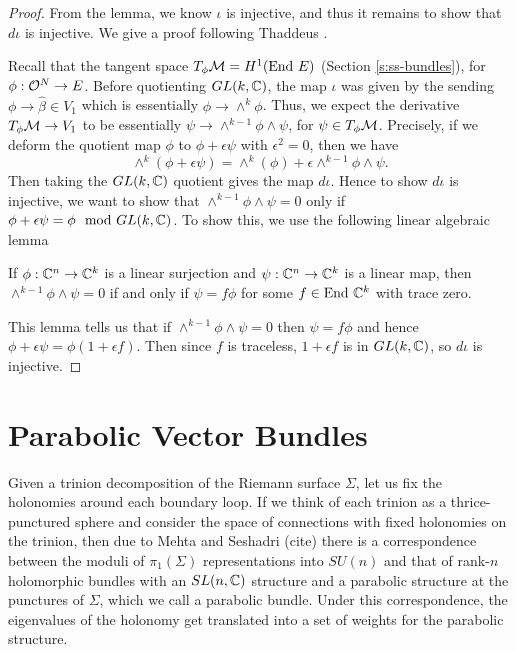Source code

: 	\begin{proof}
		From the lemma, we know $\iota$ is injective, and thus it remains to show that $d\iota$ is injective. We give a proof following Thaddeus \cite[Prop 7.1]{thaddeus_geometric_1996}.
		
		Recall that the tangent space $T_\phi \mathcal{M} = H^1(\text{End } E)$ (Section \ref{s:ss-bundles}), for $\phi:\mathcal{O}^N \to E$. Before quotienting $GL(k,\mathbb{C})$, the map $\iota$ was given by the sending $\phi \to \hat{\beta} \in V_1$ which is essentially $\phi \to \wedge^k \phi$. Thus, we expect the derivative $T_\phi\mathcal{M}\to V_1$ to be essentially $\psi \to \wedge^{k-1}\phi \wedge \psi$, for $\psi \in T_\phi \mathcal{M}$. Precisely, if we deform the quotient map $\phi$ to $\phi + \epsilon\psi$ with $\epsilon^2 = 0$, then we have
		\begin{equation}
			\wedge^k (\phi+ \epsilon\psi) = \wedge^k(\phi) + \epsilon\wedge^{k-1}\phi\wedge \psi.
		\end{equation}
		Then taking the $GL(k,\mathbb{C})$ quotient gives the map $d\iota$. Hence to show $d\iota$ is injective, we want to show that $\wedge^{k-1}\phi \wedge \psi =0$ only if $\phi+\epsilon \psi = \phi \mod GL(k,\mathbb{C})$. To show this, we use the following linear algebraic lemma \cite[Lemma 7.2]{thaddeus_geometric_1996}
		\begin{lemma}
			If $\phi:\mathbb{C}^n \to \mathbb{C}^k$ is a linear surjection and $\psi:\mathbb{C}^n\to\mathbb{C}^k$ is a linear map, then $\wedge^{k-1}\phi\wedge\psi =0$ if and only if $\psi = f\phi$ for some $f\in \text{End } \mathbb{C}^k$ with trace zero.
		\end{lemma}
		This lemma tells us that if $\wedge^{k-1}\phi\wedge\psi=0$ then $\psi = f\phi$ and hence $\phi+\epsilon\psi = \phi(1 + \epsilon f)$. Then since $f$ is traceless, $1+\epsilon f$ is in $GL(k,\mathbb{C})$, so $d\iota$ is injective.
	\end{proof}

	\section{Parabolic Vector Bundles}
	Given a trinion decomposition of the Riemann surface $\Sigma$, let us fix the holonomies around each boundary loop. If we think of each trinion as a thrice-punctured sphere and consider the space of connections with fixed holonomies on the trinion, then due to Mehta and Seshadri (cite) there is a correspondence between the moduli of $\pi_1(\Sigma)$ representations into $SU(n)$ and that of rank-$n$ holomorphic bundles with an $SL(n,\mathbb{C})$ structure and a parabolic structure at the punctures of $\Sigma$, which we call a parabolic bundle. Under this correspondence, the eigenvalues of the holonomy get translated into a set of weights for the parabolic structure. 
	
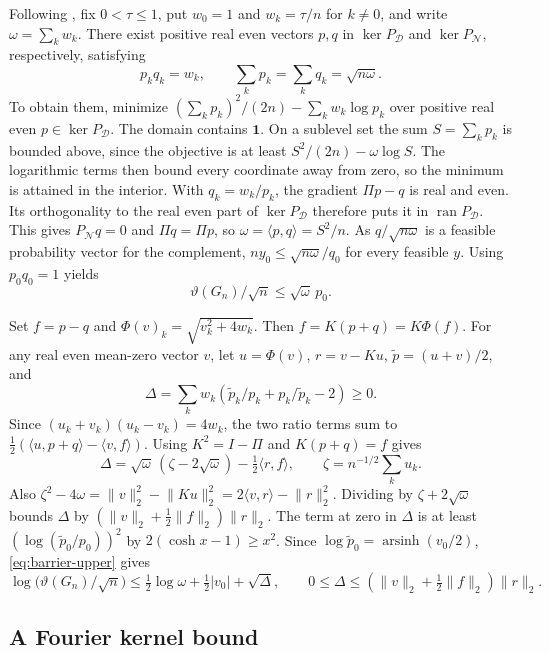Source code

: \documentclass[11pt,letterpaper]{article}
\newcommand{\one}{\mathbf 1}
\newcommand{\abs}[1]{\lvert #1\rvert}
\newcommand{\norm}[1]{\lVert #1\rVert}
\begin{document}
Following \cite{CHHWY}, fix \(0<\tau\le1\), put \(w_0=1\) and
\(w_k=\tau/n\) for \(k\ne0\), and write \(\omega=\sum_k w_k\).
There exist positive real even vectors \(p,q\) in \(\ker P_{\mathcal D}\)
and \(\ker P_{\mathcal N}\), respectively, satisfying
\[
 p_kq_k=w_k,\qquad \sum_k p_k=\sum_k q_k=\sqrt{n\omega}.
\]
To obtain them, minimize
\((\sum_k p_k)^2/(2n)-\sum_k w_k\log p_k\) over positive real even
\(p\in\ker P_{\mathcal D}\). The domain contains \(\one\).
On a sublevel set the sum \(S=\sum_k p_k\) is bounded above, since the
objective is at least \(S^2/(2n)-\omega\log S\). The logarithmic terms then
bound every coordinate away from zero, so the minimum is attained
in the interior. With \(q_k=w_k/p_k\), the gradient \(\Pi p-q\) is
real and even. Its orthogonality to the real even part of
\(\ker P_{\mathcal D}\) therefore puts it in
\(\operatorname{ran}P_{\mathcal D}\). This gives
\(P_{\mathcal N}q=0\) and \(\Pi q=\Pi p\), so
\(\omega=\langle p,q\rangle=S^2/n\). As \(q/\sqrt{n\omega}\) is a feasible
probability vector for the complement, \(ny_0\le\sqrt{n\omega}/q_0\)
for every feasible \(y\). Using \(p_0q_0=1\) yields
\begin{equation}\label{eq:barrier-upper}
 \vartheta(G_n)/\sqrt n\le\sqrt\omega\,p_0.
\end{equation}

Set \(f=p-q\) and \(\Phi(v)_k=\sqrt{v_k^2+4w_k}\). Then
\(f=K(p+q)=K\Phi(f)\). For any real even mean-zero vector \(v\), let
\(u=\Phi(v)\), \(r=v-Ku\), \(\widetilde p=(u+v)/2\), and
\[
 \Delta=\sum_k w_k(\widetilde p_k/p_k+p_k/\widetilde p_k-2)\ge0.
\]
Since \((u_k+v_k)(u_k-v_k)=4w_k\), the two ratio terms sum to
\(\tfrac12(\langle u,p+q\rangle-\langle v,f\rangle)\). Using
\(K^2=I-\Pi\) and \(K(p+q)=f\) gives
\[
 \Delta=\sqrt\omega\,(\zeta-2\sqrt\omega)-\tfrac12\langle r,f\rangle,
 \qquad \zeta=n^{-1/2}\sum_k u_k.
\]
Also \(\zeta^2-4\omega=\norm{v}_2^2-\norm{Ku}_2^2=2\langle v,r\rangle-\norm{r}_2^2\).
Dividing by \(\zeta+2\sqrt\omega\) bounds \(\Delta\) by
\((\norm v_2+\tfrac12\norm f_2)\norm r_2\).
The term at zero in \(\Delta\) is at least \((\log(\widetilde p_0/p_0))^2\)
by \(2(\cosh x-1)\ge x^2\). Since
\(\log\widetilde p_0=\operatorname{arsinh}(v_0/2)\),
\eqref{eq:barrier-upper} gives
\begin{equation}\label{eq:residual}
 \log\bigl(\vartheta(G_n)/\sqrt n\bigr)
 \le \tfrac12\log\omega+\tfrac12\abs{v_0}+\sqrt\Delta,
 \qquad 0\le\Delta\le(\norm v_2+\tfrac12\norm f_2)\norm r_2.
\end{equation}

\subsection{A Fourier kernel bound}
\end{document}
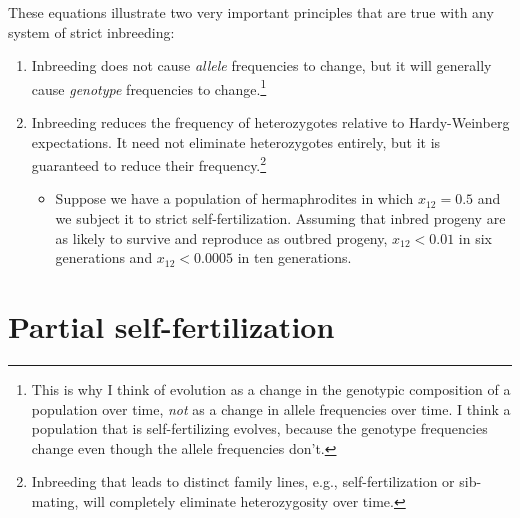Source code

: \documentclass[12pt]{article}
\begin{document}
These equations illustrate two very important principles that are true
with any system of strict inbreeding:

\begin{enumerate}

\item Inbreeding does not cause {\it allele\/} frequencies to change,
  but it will generally cause {\it genotype\/} frequencies to
  change.\footnote{This is why I think of evolution as a change in the
    genotypic composition of a population over time, {\it not} as a
    change in allele frequencies over time. I think a population that
    is self-fertilizing evolves, because the genotype frequencies
    change even though the allele frequencies don't.}

\item Inbreeding reduces the frequency of heterozygotes relative to
  Hardy-Weinberg expectations. It need not eliminate heterozygotes
  entirely, but it is guaranteed to reduce their
  frequency.\footnote{Inbreeding that leads to distinct family lines,
    e.g., self-fertilization or sib-mating, will completely eliminate
    heterozygosity over time.}

\begin{itemize}

\item Suppose we have a population of hermaphrodites in which $x_{12}
= 0.5$ and we subject it to strict self-fertilization. Assuming that
inbred progeny are as likely to survive and reproduce as outbred
progeny, $x_{12} < 0.01$ in six generations and $x_{12} < 0.0005$ in
ten generations.

\end{itemize}

\end{enumerate}

\section*{Partial self-fertilization}
\end{document}
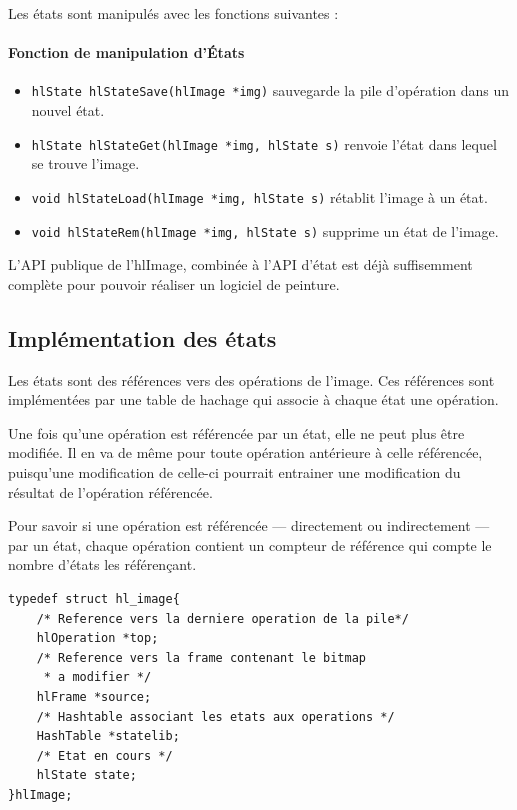 		Les états sont manipulés avec les fonctions suivantes :
		\paragraph{Fonction de manipulation d'États}
		\begin{itemize}
			\item \lstinline$hlState hlStateSave(hlImage *img)$ sauvegarde la pile d'opération dans un nouvel état. 
			\item \lstinline$hlState hlStateGet(hlImage *img, hlState s)$ renvoie l'état dans lequel se trouve l'image.
			\item \lstinline$void hlStateLoad(hlImage *img, hlState s)$ rétablit l'image à un état. 
			\item \lstinline$void hlStateRem(hlImage *img, hlState s)$ supprime un état de l'image. 
		\end{itemize}

		L'API publique de l'hlImage, combinée à l'API d'état est déjà suffisemment complète pour pouvoir réaliser  un logiciel de peinture. 
		
		\subsection{Implémentation des états}
			Les états sont des références vers des opérations de l'image. Ces références sont implémentées par une table de hachage qui
			associe à chaque état une opération. 

			Une fois qu'une opération est référencée par un état, elle ne peut plus être modifiée. Il en va de même pour toute opération
			antérieure à celle référencée, puisqu'une modification de celle-ci pourrait entrainer une modification du résultat de l'opération 
			référencée.

			Pour savoir si une opération est référencée --- directement ou indirectement --- par un état, chaque opération contient un
			compteur de référence qui compte le nombre d'états les référençant. 

		\begin{lstlisting}[float,caption={Définition des hlImages avec états },frame=tb,label=lsthlImage2]
typedef struct hl_image{
	/* Reference vers la derniere operation de la pile*/
	hlOperation *top;
	/* Reference vers la frame contenant le bitmap 
	 * a modifier */
	hlFrame *source;
	/* Hashtable associant les etats aux operations */
	HashTable *statelib;
	/* Etat en cours */
	hlState state;
}hlImage;
		\end{lstlisting}

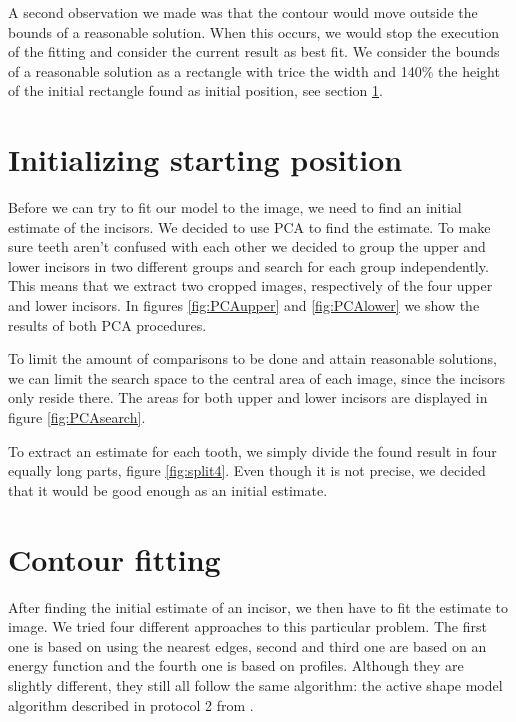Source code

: \documentclass[a4paper,10pt]{article}
\begin{document}
A second observation we made was that the contour would move outside the bounds of a reasonable solution. When this occurs, we would stop the execution of the fitting and consider the current result as best fit. We consider the bounds of a reasonable solution as a rectangle with trice the width and 140\% the height of the initial rectangle found as initial position, see section \ref{sec:initial}.


\section{Initializing starting position}\label{sec:initial}
Before we can try to fit our model to the image, we need to find an initial estimate of the incisors. We decided to use PCA to find the estimate.
To make sure teeth aren't confused with each other we decided to group the upper and lower incisors in two different groups and search for each group independently. This means that we extract two cropped images, respectively of the four upper and lower incisors. In figures \ref{fig:PCAupper} and \ref{fig:PCAlower} we show the results of both PCA procedures.

To limit the amount of comparisons to be done and attain reasonable solutions, we can limit the search space to the central area of each image, since the incisors only reside there. The areas for both upper and lower incisors are displayed in figure \ref{fig:PCAsearch}.

To extract an estimate for each tooth, we simply divide the found result in four equally long parts, figure \ref{fig:split4}. Even though it is not precise, we decided that it would be good enough as an initial estimate.

\section{Contour fitting}\label{sec:fit}
After finding the initial estimate of an incisor, we then have to fit the estimate to image. We tried four different approaches to this particular problem. The first one is based on using the nearest edges, second and third one are based on an energy function and the fourth one is based on profiles. Although they are slightly different, they still all follow the same algorithm: the active shape model algorithm described in protocol 2 from \cite{TemplateAlgorithm}.
\end{document}
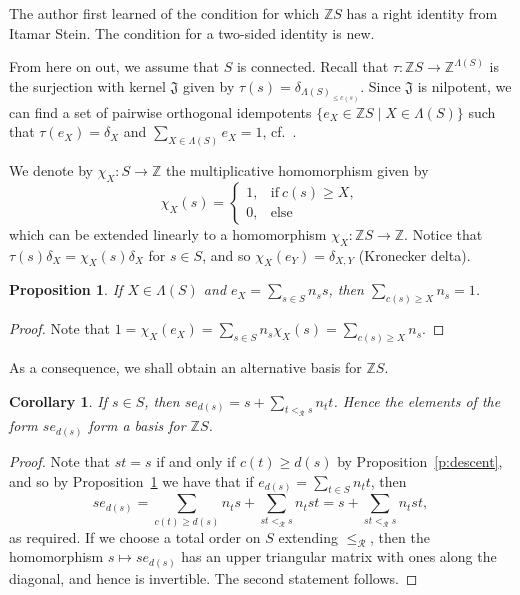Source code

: \documentclass[reqno,11pt]{amsart}
\newcommand{\R}{\mathrel{\mathscr R}} %
\newtheorem{Prop}[Thm]{Proposition}
\newtheorem{Cor}[Thm]{Corollary}
{\theoremstyle{remark}
\newtheorem{Step}{Step}}
{\theoremstyle{remark}
\newtheorem{Example}[Thm]{Example}}
\numberwithin{equation}{section}
\begin{document}
The author first learned of the condition for which $\mathbb ZS$ has a right identity from Itamar Stein.  The condition for a two-sided identity is new.

From here on out, we assume that $S$ is connected.  Recall that $\tau\colon \mathbb ZS\to \mathbb Z^{\Lambda(S)}$ is the surjection with kernel $\mathfrak J$ given by $\tau(s) = \delta_{\Lambda(S)_{\leq c(s)}}$.  Since $\mathfrak J$ is nilpotent, we can find a set of pairwise orthogonal idempotents $\{e_X\in\mathbb ZS\mid X\in \Lambda(S)\}$ such that $\tau(e_X)=\delta_X$ and $\sum_{X\in \Lambda(S)}e_X=1$, cf.~\cite[Proposition 21.25]{LamBook}.  

We denote by $\chi_X\colon S\to \mathbb Z$ the multiplicative homomorphism given by \[\chi_X(s) = \begin{cases} 1, & \text{if}\ c(s)\geq X,\\ 0, & \text{else}\end{cases}\] which can be extended linearly to a homomorphism $\chi_X\colon \mathbb ZS\to \mathbb Z$.
Notice that $\tau(s)\delta_X = \chi_X(s)\delta_X$ for $s\in S$, and so $\chi_X(e_Y) = \delta_{X,Y}$ (Kronecker delta).

\begin{Prop}\label{p:support}
If $X\in \Lambda(S)$ and $e_X = \sum_{s\in S}n_ss$, then $\sum_{c(s)\geq X}n_s=1$.   \end{Prop}
\begin{proof}
Note that $1=\chi_X(e_X) = \sum_{s\in S}n_s\chi_X(s) = \sum_{c(s)\geq X} n_s$.    
\end{proof}

As a consequence, we shall obtain an alternative basis for $\mathbb ZS$.

\begin{Cor}\label{c:right.fix}
    If $s\in S$, then $se_{d(s)} = s+\sum_{t<_{\R}s} n_tt$.  Hence the elements of the form $se_{d(s)}$ form a basis for $\mathbb ZS$.
\end{Cor}
\begin{proof}
Note that $st=s$ if and only if $c(t)\geq d(s)$ by Proposition~\ref{p:descent}, and so by Proposition~\ref{p:support} we have that if $e_{d(s)} = \sum_{t\in S}n_tt$, then
\[se_{d(s)} = \sum_{c(t)\geq d(s)}n_ts+\sum_{st<_{\R} s}n_tst=s+\sum_{st<_{\R} s}n_tst,\] as required.    If we choose a total order on $S$ extending $\leq_{\R}$, then the homomorphism $s\mapsto se_{d(s)}$ has an upper triangular matrix with ones along the diagonal, and hence is invertible.  The second statement follows.
\end{proof}
\end{document}
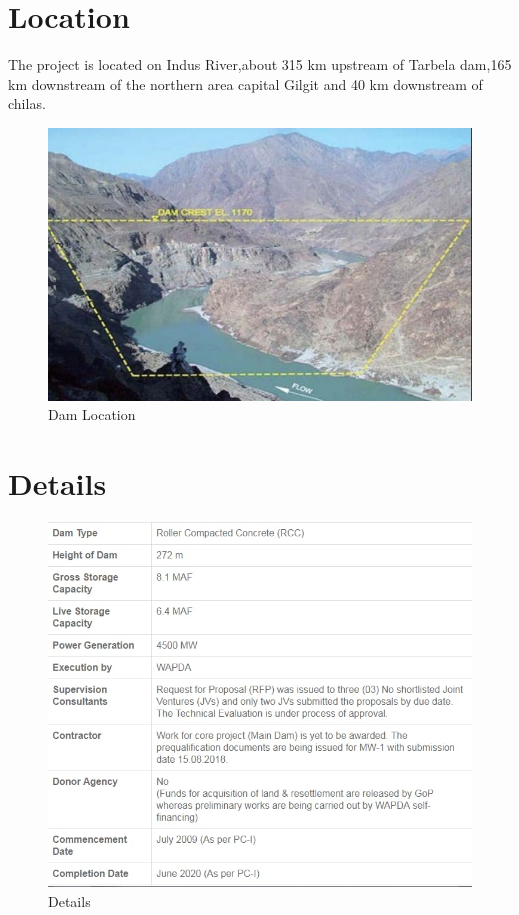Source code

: \documentclass[11pt, journal,letterpaper,compsoc]{IEEEtran}
\begin{document}
\section{Location}
The project is located on Indus River,about 315 km upstream of Tarbela dam,165 km downstream of the northern area capital Gilgit and 40 km downstream of chilas.
\begin{figure}  [h!]
\includegraphics[width=\linewidth]{images/dam-location}
\caption{Dam Location}
\label{fig:dam1}
\end{figure}

\section{Details}
\begin{figure}  [h!]
\includegraphics[width=\linewidth]{images/detail}
\caption{Details}
\label{fig:dam2}
\end{figure}
\end{document}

**Work instructions:** Exact copy, pictures excluded: repeat the lines from the top of the material through the line with "From the lemma, we".

**Expected answer:**
Source code

: 	\begin{proof}
		From the lemma, we know $\iota$ is injective, and thus it remains to show that $d\iota$ is injective. We give a proof following Thaddeus \cite[Prop 7.1]{thaddeus_geometric_1996}.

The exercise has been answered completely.